There may be different centres of activity for the building up of transmitting
vehicles, but it is necessary to start from the physical plane in order to
bring the results of the activities of bodies functioning on other planes
within the waking-consciousness. Hence the high importance of physical purity
in diet and other matters. [258]
People often
ask: How does knowledge gained on higher planes reach the brain, and why is it
not accompanied by a memory of the circumstances under which it was acquired?

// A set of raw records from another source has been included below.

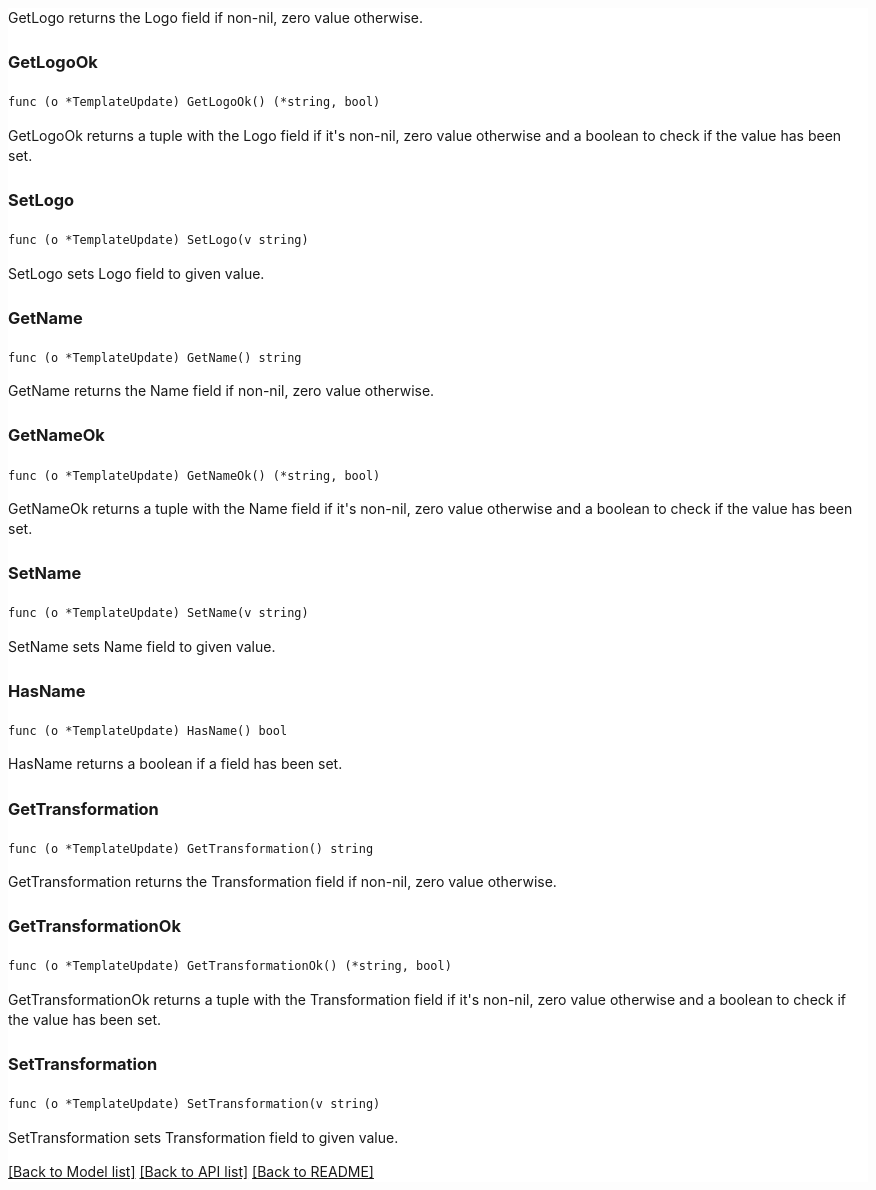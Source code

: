 GetLogo returns the Logo field if non-nil, zero value otherwise.

### GetLogoOk

`func (o *TemplateUpdate) GetLogoOk() (*string, bool)`

GetLogoOk returns a tuple with the Logo field if it's non-nil, zero value otherwise
and a boolean to check if the value has been set.

### SetLogo

`func (o *TemplateUpdate) SetLogo(v string)`

SetLogo sets Logo field to given value.


### GetName

`func (o *TemplateUpdate) GetName() string`

GetName returns the Name field if non-nil, zero value otherwise.

### GetNameOk

`func (o *TemplateUpdate) GetNameOk() (*string, bool)`

GetNameOk returns a tuple with the Name field if it's non-nil, zero value otherwise
and a boolean to check if the value has been set.

### SetName

`func (o *TemplateUpdate) SetName(v string)`

SetName sets Name field to given value.

### HasName

`func (o *TemplateUpdate) HasName() bool`

HasName returns a boolean if a field has been set.

### GetTransformation

`func (o *TemplateUpdate) GetTransformation() string`

GetTransformation returns the Transformation field if non-nil, zero value otherwise.

### GetTransformationOk

`func (o *TemplateUpdate) GetTransformationOk() (*string, bool)`

GetTransformationOk returns a tuple with the Transformation field if it's non-nil, zero value otherwise
and a boolean to check if the value has been set.

### SetTransformation

`func (o *TemplateUpdate) SetTransformation(v string)`

SetTransformation sets Transformation field to given value.



[[Back to Model list]](../README.md#documentation-for-models) [[Back to API list]](../README.md#documentation-for-api-endpoints) [[Back to README]](../README.md)


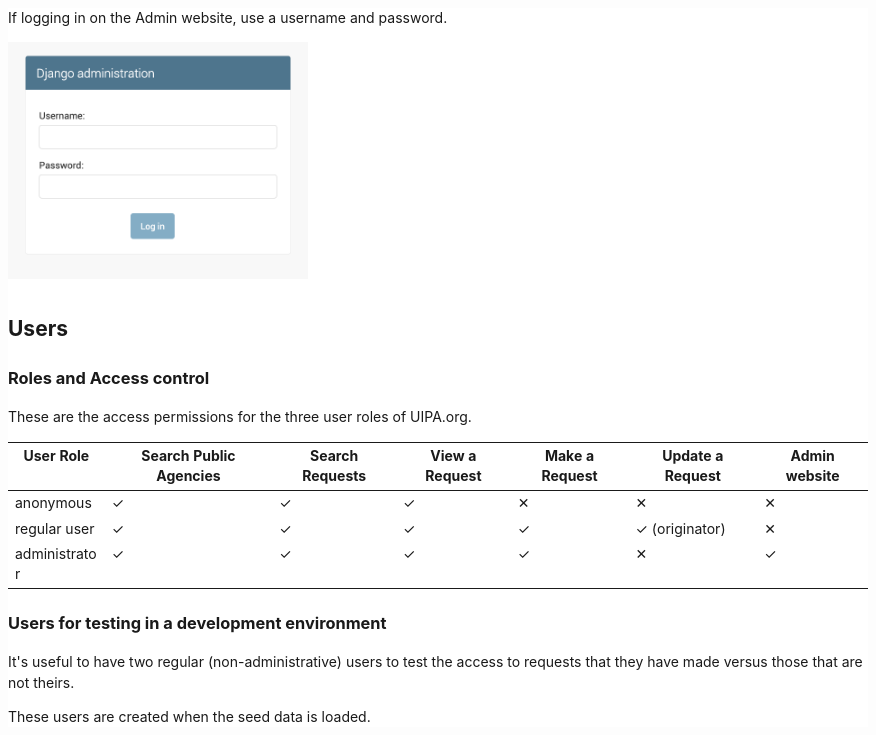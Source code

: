 If logging in on the Admin website, use a username and password.

<img src="images/uipa-admin-website-log-in.png" alt="" width=300/>


## Users

### Roles and Access control

These are the access permissions for the three user roles of UIPA.org.

| User Role     | Search Public Agencies | Search Requests | View a Request | Make a Request | Update a Request | Admin website |
| ---           | ---                    | ---             | ---            | ---            | ---              | ---           |
| anonymous     |  ✓                     |  ✓              |  ✓             |  ✕             |  ✕               |  ✕            |
| regular user  |  ✓                     |  ✓              |  ✓             |  ✓             |  ✓ (originator)  |  ✕            |
| administrator |  ✓                     |  ✓              |  ✓             |  ✓             |  ✕               |  ✓            |

### Users for testing in a development environment

It's useful to have two regular (non-administrative) users to test the access to
requests that they have made versus those that are not theirs.

These users are created when the seed data is loaded.

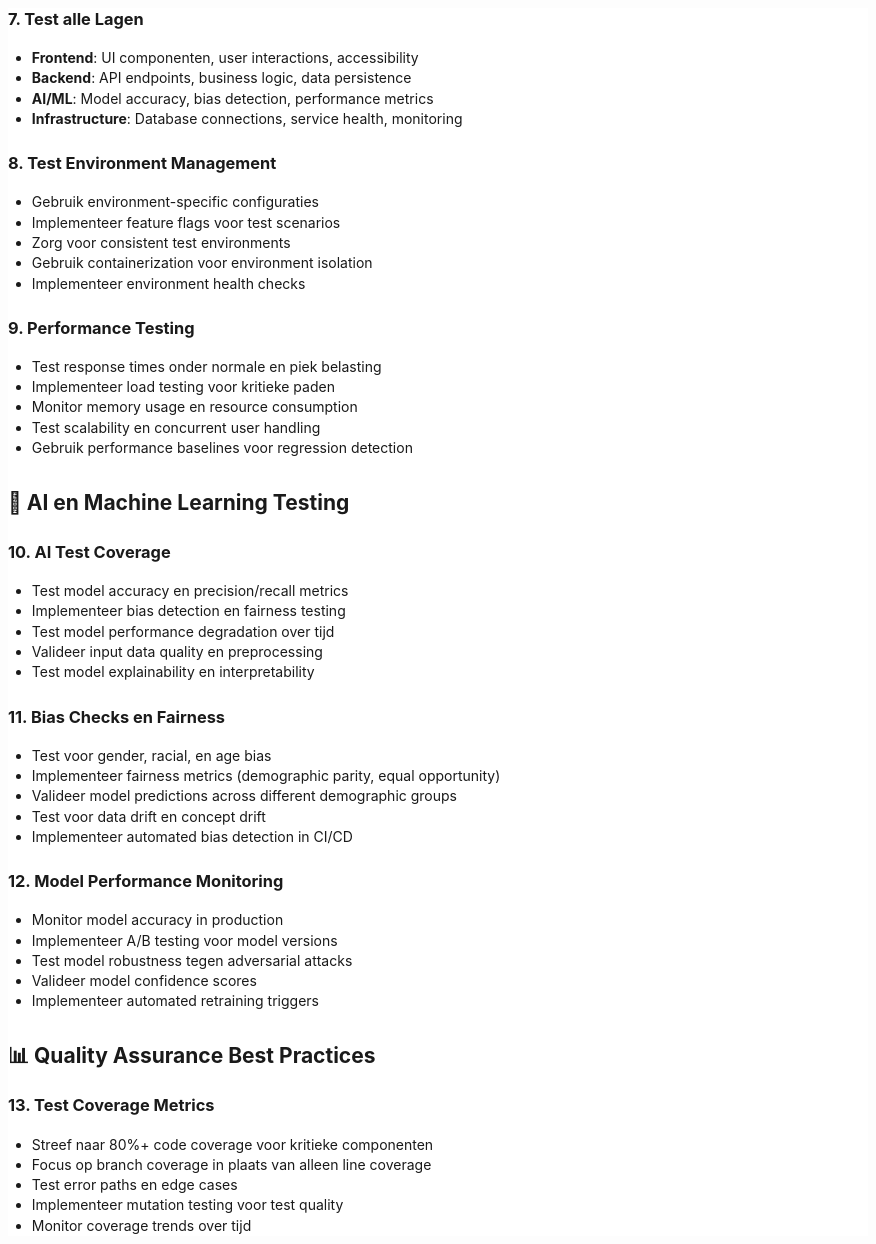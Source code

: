 ### 7. Test alle Lagen
- **Frontend**: UI componenten, user interactions, accessibility
- **Backend**: API endpoints, business logic, data persistence
- **AI/ML**: Model accuracy, bias detection, performance metrics
- **Infrastructure**: Database connections, service health, monitoring

### 8. Test Environment Management
- Gebruik environment-specific configuraties
- Implementeer feature flags voor test scenarios
- Zorg voor consistent test environments
- Gebruik containerization voor environment isolation
- Implementeer environment health checks

### 9. Performance Testing
- Test response times onder normale en piek belasting
- Implementeer load testing voor kritieke paden
- Monitor memory usage en resource consumption
- Test scalability en concurrent user handling
- Gebruik performance baselines voor regression detection

## 🤖 AI en Machine Learning Testing

### 10. AI Test Coverage
- Test model accuracy en precision/recall metrics
- Implementeer bias detection en fairness testing
- Test model performance degradation over tijd
- Valideer input data quality en preprocessing
- Test model explainability en interpretability

### 11. Bias Checks en Fairness
- Test voor gender, racial, en age bias
- Implementeer fairness metrics (demographic parity, equal opportunity)
- Valideer model predictions across different demographic groups
- Test voor data drift en concept drift
- Implementeer automated bias detection in CI/CD

### 12. Model Performance Monitoring
- Monitor model accuracy in production
- Implementeer A/B testing voor model versions
- Test model robustness tegen adversarial attacks
- Valideer model confidence scores
- Implementeer automated retraining triggers

## 📊 Quality Assurance Best Practices

### 13. Test Coverage Metrics
- Streef naar 80%+ code coverage voor kritieke componenten
- Focus op branch coverage in plaats van alleen line coverage
- Test error paths en edge cases
- Implementeer mutation testing voor test quality
- Monitor coverage trends over tijd
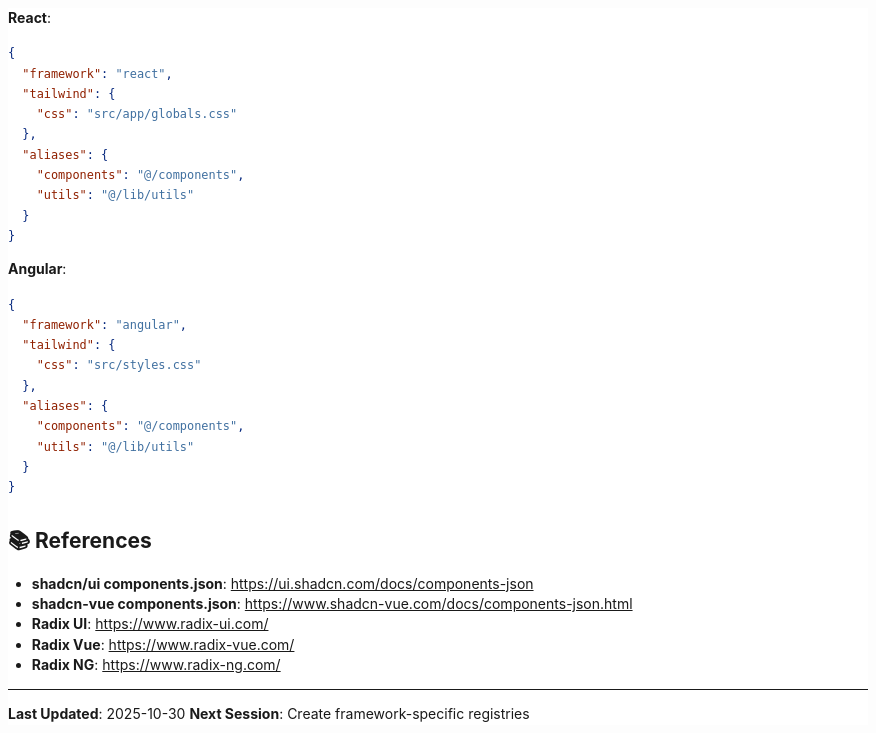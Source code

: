 **React**:
```json
{
  "framework": "react",
  "tailwind": {
    "css": "src/app/globals.css"
  },
  "aliases": {
    "components": "@/components",
    "utils": "@/lib/utils"
  }
}
```

**Angular**:
```json
{
  "framework": "angular",
  "tailwind": {
    "css": "src/styles.css"
  },
  "aliases": {
    "components": "@/components",
    "utils": "@/lib/utils"
  }
}
```

## 📚 References

- **shadcn/ui components.json**: https://ui.shadcn.com/docs/components-json
- **shadcn-vue components.json**: https://www.shadcn-vue.com/docs/components-json.html
- **Radix UI**: https://www.radix-ui.com/
- **Radix Vue**: https://www.radix-vue.com/
- **Radix NG**: https://www.radix-ng.com/

---

**Last Updated**: 2025-10-30
**Next Session**: Create framework-specific registries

Anyone who practises meditation regularly knows that much knowledge that he has
not gained by study on the physical plane appears in the brain. Whence comes
it? It comes from the astral or mental plane, where it was acquired, and
reaches the brain in the ordinary way above described; the consciousness has
assimilated it on the mental plane directly, or it has reached it from the
astral, and sends down thought-waves as usual. It may have been communicated by
some entity on the higher plane, who has acted directly on the mental body. But
the circumstances of the communication may not be remembered, for one of two
reasons, or for both. Most people are not what is technically called
"awake" on the astral and mental planes; that is their faculties are
turned inwards, are occupied with mental processes and emotions, and are not
engaged in the observation of the external phenomena of, those planes. [259]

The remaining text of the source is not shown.